**Prompt**
With all images left out, restate the records below exactly as written.

**Supplied records**
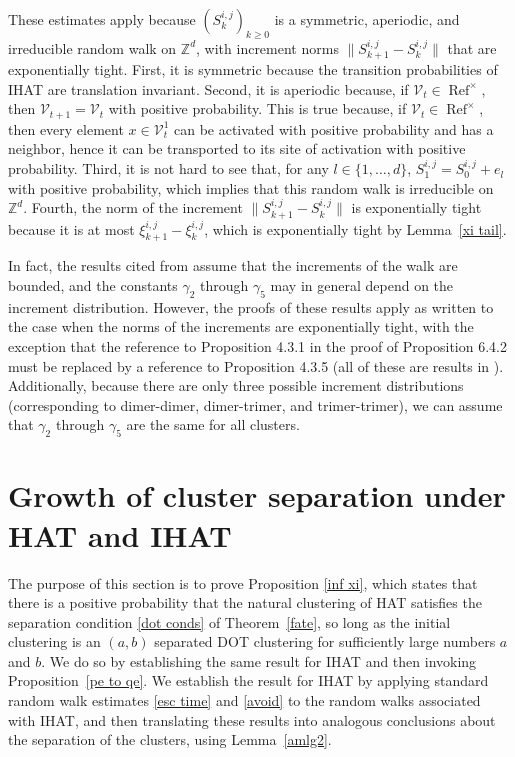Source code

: \documentclass[11pt,reqno]{amsart}
\theoremstyle{definition}
\numberwithin{equation}{section}
\newcommand{\Z}{\mathbb{Z}}
\newcommand{\1}{\mathbf{1}}
\DeclareMathOperator{\Refcon}{\mathrm{Ref}}
\newcommand{\VV}{\mathcal{V}}
\begin{document}
These estimates apply because $(S_k^{i,j})_{k \geq 0}$ is a symmetric, aperiodic, and irreducible random walk on $\Z^d$, with increment norms $\|S_{k+1}^{i,j} - S_k^{i,j}\|$ that are exponentially tight. First, it is symmetric because the transition probabilities of IHAT are translation invariant. Second, it is aperiodic because, if $\VV_t \in \Refcon^\times$, then $\VV_{t+1} = \VV_t$ with positive probability. This is true because, if $\VV_t \in \Refcon^\times$, then every element $x \in \VV_t^1$ can be activated with positive probability and has a neighbor, hence it can be transported to its site of activation with positive probability. Third, it is not hard to see that, for any $l \in \{1,\dots,d\}$, $S_1^{i,j} = S_0^{i,j} + e_l$ with positive probability, which implies that this random walk is irreducible on $\Z^d$. Fourth, the norm of the increment $\|S_{k+1}^{i,j} - S_k^{i,j} \|$ is exponentially tight because it is at most $\xi_{k+1}^{i,j} - \xi_k^{i,j}$, which is exponentially tight by Lemma~\ref{xi tail}.

In fact, the results cited from \cite{lawler2010random} assume that the increments of the walk are bounded, and the constants $\gamma_2$ through $\gamma_5$ may in general depend on the increment distribution. However, the proofs of these results apply as written to the case when the norms of the increments are exponentially tight, with the exception that the reference to Proposition 4.3.1 in the proof of Proposition 6.4.2 must be replaced by a reference to Proposition 4.3.5 (all of these are results in \cite{lawler2010random}). Additionally, because there are only three possible increment distributions (corresponding to dimer-dimer, dimer-trimer, and trimer-trimer), we can assume that $\gamma_2$ through $\gamma_5$ are the same for all clusters.



\section{Growth of cluster separation under HAT and IHAT}\label{sec clust sep}

The purpose of this section is to prove Proposition \ref{inf xi}, which states that there is a positive probability that the natural clustering of HAT satisfies the separation condition \eqref{dot conds} of Theorem~\ref{fate}, so long as the initial clustering is an $(a,b)$ separated DOT clustering for sufficiently large numbers $a$ and $b$. We do so by establishing the same result for IHAT and then invoking Proposition~\ref{pe to qe}. We establish the result for IHAT by applying standard random walk estimates \eqref{esc time} and \eqref{avoid} to the random walks associated with IHAT, and then translating these results into analogous conclusions about the separation of the clusters, using Lemma~\ref{amlg2}.
\end{document}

**Solution to this task**
Source code

: \documentclass[11pt,reqno]{amsart}
\theoremstyle{definition}
\numberwithin{equation}{section}
\newcommand{\Z}{\mathbb{Z}}
\newcommand{\1}{\mathbf{1}}
\DeclareMathOperator{\Refcon}{\mathrm{Ref}}
\newcommand{\VV}{\mathcal{V}}
\begin{document}
These estimates apply because $(S_k^{i,j})_{k \geq 0}$ is a symmetric, aperiodic, and irreducible random walk on $\Z^d$, with increment norms $\|S_{k+1}^{i,j} - S_k^{i,j}\|$ that are exponentially tight. First, it is symmetric because the transition probabilities of IHAT are translation invariant. Second, it is aperiodic because, if $\VV_t \in \Refcon^\times$, then $\VV_{t+1} = \VV_t$ with positive probability. This is true because, if $\VV_t \in \Refcon^\times$, then every element $x \in \VV_t^1$ can be activated with positive probability and has a neighbor, hence it can be transported to its site of activation with positive probability. Third, it is not hard to see that, for any $l \in \{1,\dots,d\}$, $S_1^{i,j} = S_0^{i,j} + e_l$ with positive probability, which implies that this random walk is irreducible on $\Z^d$. Fourth, the norm of the increment $\|S_{k+1}^{i,j} - S_k^{i,j} \|$ is exponentially tight because it is at most $\xi_{k+1}^{i,j} - \xi_k^{i,j}$, which is exponentially tight by Lemma~\ref{xi tail}.

In fact, the results cited from \cite{lawler2010random} assume that the increments of the walk are bounded, and the constants $\gamma_2$ through $\gamma_5$ may in general depend on the increment distribution. However, the proofs of these results apply as written to the case when the norms of the increments are exponentially tight, with the exception that the reference to Proposition 4.3.1 in the proof of Proposition 6.4.2 must be replaced by a reference to Proposition 4.3.5 (all of these are results in \cite{lawler2010random}). Additionally, because there are only three possible increment distributions (corresponding to dimer-dimer, dimer-trimer, and trimer-trimer), we can assume that $\gamma_2$ through $\gamma_5$ are the same for all clusters.



\section{Growth of cluster separation under HAT and IHAT}\label{sec clust sep}

The purpose of this section is to prove Proposition \ref{inf xi}, which states that there is a positive probability that the natural clustering of HAT satisfies the separation condition \eqref{dot conds} of Theorem~\ref{fate}, so long as the initial clustering is an $(a,b)$ separated DOT clustering for sufficiently large numbers $a$ and $b$. We do so by establishing the same result for IHAT and then invoking Proposition~\ref{pe to qe}. We establish the result for IHAT by applying standard random walk estimates \eqref{esc time} and \eqref{avoid} to the random walks associated with IHAT, and then translating these results into analogous conclusions about the separation of the clusters, using Lemma~\ref{amlg2}.
\end{document}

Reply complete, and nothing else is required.